After doing a superb Shakespearean bit in Kenneth Branagh's Henry V, and a turn as Jim in the TNT version of Treasure Island, Bale was already well on his way to being pigeonholed as a costume-picture mascot, a situation that wouldn't change for many years to come (and, who knows, may never). Then he got his second big, starring role in what turned out to be the cinematic Three Mile Island that was and still is Newsies. "You say something bad about Newsies and you have an awful lot of people to answer to," Bale says with a laugh. He's right: Newsies has a burgeoning cult following that can be described as nothing less than rabid--one fan literally changed his name to that of Bale's character in the film, Jack Kelly.
The musical that Bale's admirers discovered retroactively, after being turned on by his performance in Little Women, was released at a time when no one was dying to have the musical form revived. Even if they had been, it wouldn't have been this musical. "I never had any interest in doing a musical," Bale says. "I still don't. In fact, when I first read the script, I thought it wasn't a musical. Later, after I realized it was, I asked Kenny [Ortega] if maybe I could duck over here into the pub while the numbers were going on, and then come out when it was over. I hoped I could be the lead in a musical without doing any singing and dancing! Eventually I said, 'Fuck it, let's just do it.' But I had a lot of doubts about it--I never liked musicals, and even then I knew I'd never do anything like that again."

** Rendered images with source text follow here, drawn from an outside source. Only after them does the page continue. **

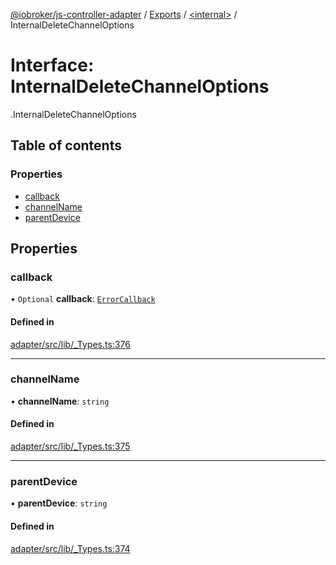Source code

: [@iobroker/js-controller-adapter](../README.md) / [Exports](../modules.md) / [<internal\>](../modules/internal_.md) / InternalDeleteChannelOptions

# Interface: InternalDeleteChannelOptions

[<internal>](../modules/internal_.md).InternalDeleteChannelOptions

## Table of contents

### Properties

- [callback](internal_.InternalDeleteChannelOptions.md#callback)
- [channelName](internal_.InternalDeleteChannelOptions.md#channelname)
- [parentDevice](internal_.InternalDeleteChannelOptions.md#parentdevice)

## Properties

### callback

• `Optional` **callback**: [`ErrorCallback`](../modules/internal_.md#errorcallback)

#### Defined in

[adapter/src/lib/_Types.ts:376](https://github.com/ioBroker/ioBroker.js-controller/blob/7dd079e8/packages/adapter/src/lib/_Types.ts#L376)

___

### channelName

• **channelName**: `string`

#### Defined in

[adapter/src/lib/_Types.ts:375](https://github.com/ioBroker/ioBroker.js-controller/blob/7dd079e8/packages/adapter/src/lib/_Types.ts#L375)

___

### parentDevice

• **parentDevice**: `string`

#### Defined in

[adapter/src/lib/_Types.ts:374](https://github.com/ioBroker/ioBroker.js-controller/blob/7dd079e8/packages/adapter/src/lib/_Types.ts#L374)
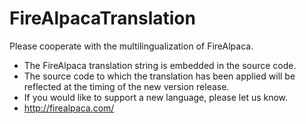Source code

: # FireAlpacaTranslation
Please cooperate with the multilingualization of FireAlpaca.
- The FireAlpaca translation string is embedded in the source code.
- The source code to which the translation has been applied will be reflected at the timing of the new version release.
- If you would like to support a new language, please let us know.
- http://firealpaca.com/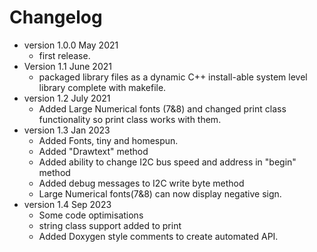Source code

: # Changelog

* version 1.0.0 May 2021
	* first release.
* Version 1.1 June 2021
	* packaged library files as a dynamic C++ install-able system level library complete with makefile.
* version 1.2 July 2021
	* Added Large Numerical fonts (7&8) and changed print class functionality so print class works with them.
* version 1.3 Jan 2023
	* Added Fonts, tiny and homespun.
	* Added "Drawtext" method
	* Added ability to change I2C bus speed and address in "begin" method
	* Added debug messages to I2C write byte method
	* Large Numerical fonts(7&8) can now display negative sign.
* version 1.4 Sep 2023
	* Some code optimisations
	* string class support added to print
	* Added Doxygen style comments to create automated API.

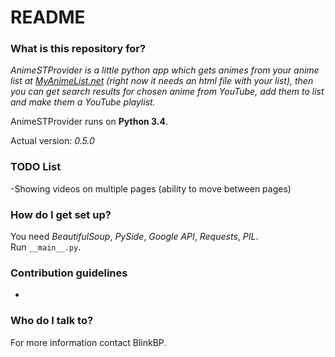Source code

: # README #

### What is this repository for? ###

*AnimeSTProvider is a little python app which gets animes from your anime list at [MyAnimeList.net](http://myanimelist.net) *(right now it needs an html file with your list)*, then you can get search results for chosen anime from YouTube, add them to list and make them a YouTube playlist.*

AnimeSTProvider runs on **Python 3.4**.

Actual version: *0.5.0*

### TODO List ###

-Showing videos on multiple pages (ability to move between pages)

### How do I get set up? ###

You need *BeautifulSoup*, *PySide*, *Google API*, *Requests*, *PIL*.  
Run `__main__.py`.

### Contribution guidelines ###

-

### Who do I talk to? ###

For more information contact BlinkBP.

Maybe it's me, but I get the sense that no matter how sunny Bale's sky gets. Newsies will always occupy a corner of it like a dark cloud heavy with hailstones. But Bale maintains he's philosophical about what would have sent other young careers into smoking tailspins. "I look back on it rather fondly now. It was either go to college or go to California and do Newsies. I decided to do the film. Which was an education.